PROBLEM TO SOLVE: In the records that follow, find each line with the word "继续下一任务" and copy it.

(Items from a data source)
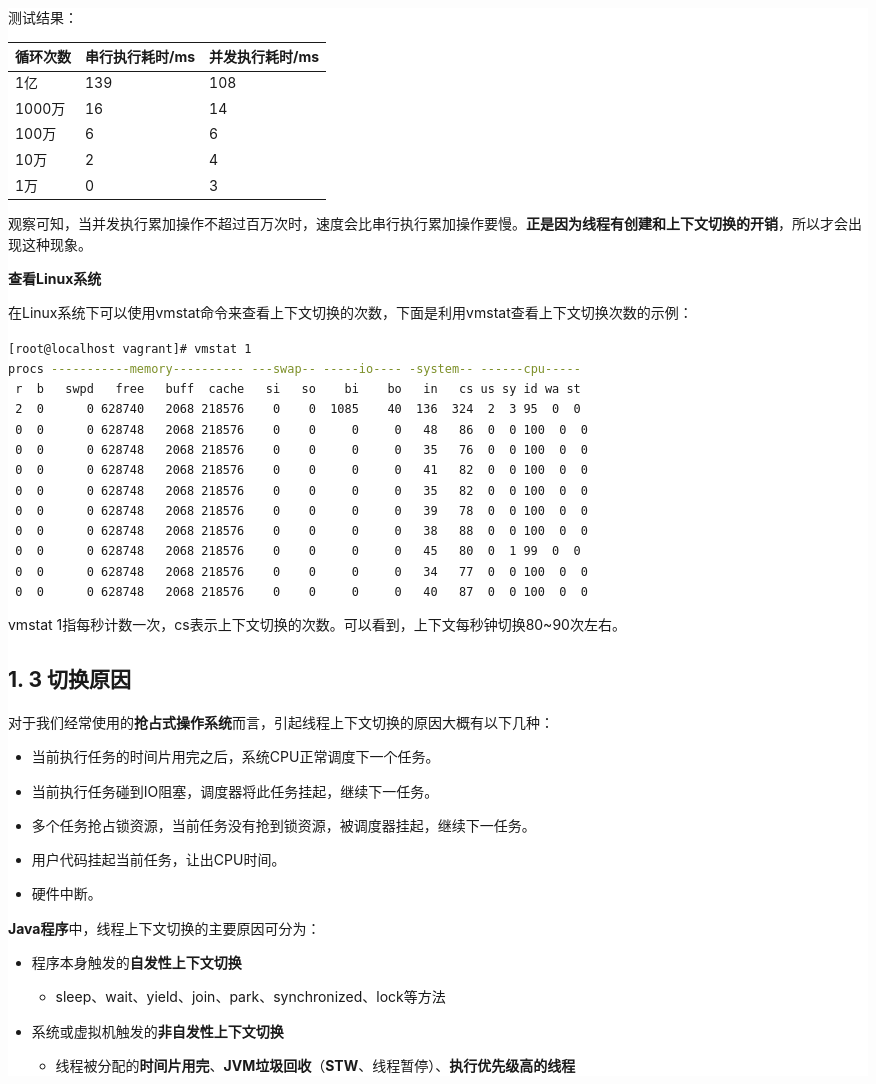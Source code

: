 
测试结果：

| **循环次数** | **串行执行耗时/ms** | **并发执行耗时/ms** |
| ------------ | ------------------- | ------------------- |
| 1亿          | 139                 | 108                 |
| 1000万       | 16                  | 14                  |
| 100万        | 6                   | 6                   |
| 10万         | 2                   | 4                   |
| 1万          | 0                   | 3                   |

观察可知，当并发执行累加操作不超过百万次时，速度会比串行执行累加操作要慢。**正是因为线程有创建和上下文切换的开销**，所以才会出现这种现象。

**查看Linux系统**

在Linux系统下可以使用vmstat命令来查看上下文切换的次数，下面是利用vmstat查看上下文切换次数的示例：

```bash
[root@localhost vagrant]# vmstat 1
procs -----------memory---------- ---swap-- -----io---- -system-- ------cpu-----
 r  b   swpd   free   buff  cache   si   so    bi    bo   in   cs us sy id wa st
 2  0      0 628740   2068 218576    0    0  1085    40  136  324  2  3 95  0  0
 0  0      0 628748   2068 218576    0    0     0     0   48   86  0  0 100  0  0
 0  0      0 628748   2068 218576    0    0     0     0   35   76  0  0 100  0  0
 0  0      0 628748   2068 218576    0    0     0     0   41   82  0  0 100  0  0
 0  0      0 628748   2068 218576    0    0     0     0   35   82  0  0 100  0  0
 0  0      0 628748   2068 218576    0    0     0     0   39   78  0  0 100  0  0
 0  0      0 628748   2068 218576    0    0     0     0   38   88  0  0 100  0  0
 0  0      0 628748   2068 218576    0    0     0     0   45   80  0  1 99  0  0
 0  0      0 628748   2068 218576    0    0     0     0   34   77  0  0 100  0  0
 0  0      0 628748   2068 218576    0    0     0     0   40   87  0  0 100  0  0
```

vmstat 1指每秒计数一次，cs表示上下文切换的次数。可以看到，上下文每秒钟切换80~90次左右。

## 1. 3 切换原因

对于我们经常使用的**抢占式操作系统**而言，引起线程上下文切换的原因大概有以下几种：

* 当前执行任务的时间片用完之后，系统CPU正常调度下一个任务。

* 当前执行任务碰到IO阻塞，调度器将此任务挂起，继续下一任务。

* 多个任务抢占锁资源，当前任务没有抢到锁资源，被调度器挂起，继续下一任务。

* 用户代码挂起当前任务，让出CPU时间。

* 硬件中断。

**Java程序**中，线程上下文切换的主要原因可分为：

* 程序本身触发的**自发性上下文切换**
  * sleep、wait、yield、join、park、synchronized、lock等方法

* 系统或虚拟机触发的**非自发性上下文切换**
  * 线程被分配的**时间片用完**、**JVM垃圾回收**（**STW**、线程暂停）、**执行优先级高的线程**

TASK RESPONSE:
* 当前执行任务碰到IO阻塞，调度器将此任务挂起，继续下一任务。
* 多个任务抢占锁资源，当前任务没有抢到锁资源，被调度器挂起，继续下一任务。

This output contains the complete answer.